The unbelievable weight of mental load

Tea is by my side, cat climbed into my lap the second I opened the laptop, I’m listening to the peaceful sound of the rain, and I am utterly amazed at how light my mind feels.

Seriously….it’s actually quiet in there. I can meditate without it being a constant struggle. I’m sleeping better, my mood and focus are better; it’s unreal.

In addition to writing and finding content, the job I just left included monitoring multiple sites, email threads, and text, and more or less being on call to deal with anything that came up. I knew I was finding it draining, but I don’t think even I realized how much of my brain was staying stuck in that monitoring mode. It was like having 9 different browsers running constantly in the background and then trying to smoothly stream everyday life. Maybe it’s an age thing, but I simply didn’t have the bandwidth.

Now I am down to “just” planning homeschool, trying to catch up on the homestead, keeping track of finances, meal planning, housework, and all the other stay at home mom stuff, plus trying to move forward three major personal projects. And I still feel about 90 pounds lighter.

I just need to stop for a second and acknowledge how unbelievably privileged I am to have been able to put down a huge portion of my mental burden, to be able to embark upon this crazy experiment at all, and to have the incredible luxury of mostly choosing what I carry, even if it’s just for awhile. I really don’t have words for how much gratitude I have about this. For most people it’s just not possible.

So many people I love work in fields where the mental load is immense, and mostly unacknowledged. Seriously, check on your educator friends, your social worker friends, the health care professionals in your life. The weight they carried before the pandemic was already tremendous and so much more has been piled on them in the last year and a half.

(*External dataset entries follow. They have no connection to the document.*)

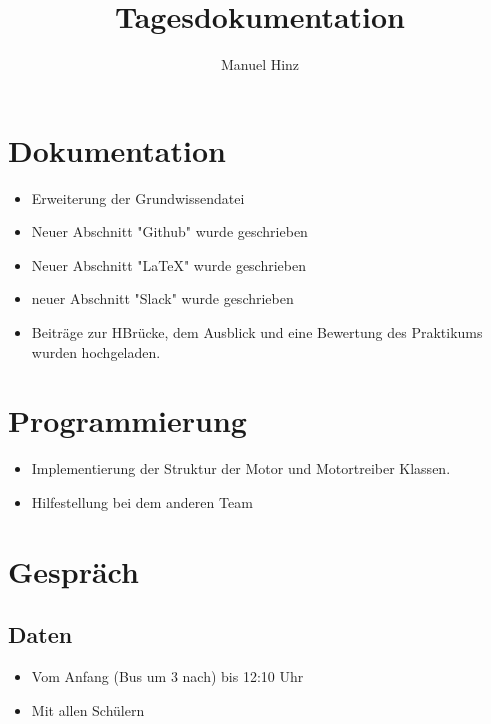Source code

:\documentclass{article}
\author{Manuel Hinz}
\title{Tagesdokumentation}
\begin{document}
\maketitle

\section{Dokumentation}

\begin{itemize}

\item Erweiterung der Grundwissendatei

\item Neuer Abschnitt "Github" wurde geschrieben

\item Neuer Abschnitt "LaTeX" wurde geschrieben

\item neuer Abschnitt "Slack" wurde geschrieben

\item Beitr\"{a}ge zur HBr\"{u}cke, dem Ausblick und eine Bewertung des Praktikums wurden hochgeladen.

\end{itemize}

\section{Programmierung}

\begin{itemize}

\item Implementierung der Struktur der Motor und Motortreiber Klassen.

\item Hilfestellung bei dem anderen Team

\end{itemize}

\section{Gespr\"{a}ch}

\subsection{Daten}

\begin{itemize}

\item Vom Anfang (Bus um 3 nach) bis 12:10 Uhr

\item Mit allen Sch\"{u}lern

\end{itemize}
\end{document}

While it’s getting more research and more press, I think that we drastically underestimate the weight of mental load and what it’s doing to us. Truth be told we are all carrying much more than we were before COVID. Many of us are feeling overburdened, more isolated, and more on edge as a result. We need to be as kind as we can, to each other and to ourselves; cut down on the extra chatter we allow into our lives (Do not, I repeat, do NOT read the comments on the social media threads :), and take a few moments to breathe.

The tea is gone and the world’s most amazing 6 year old is up, so I will sign off here. I hope you are all able to put down at least one thing today and make your mental burden just a little bit lighter.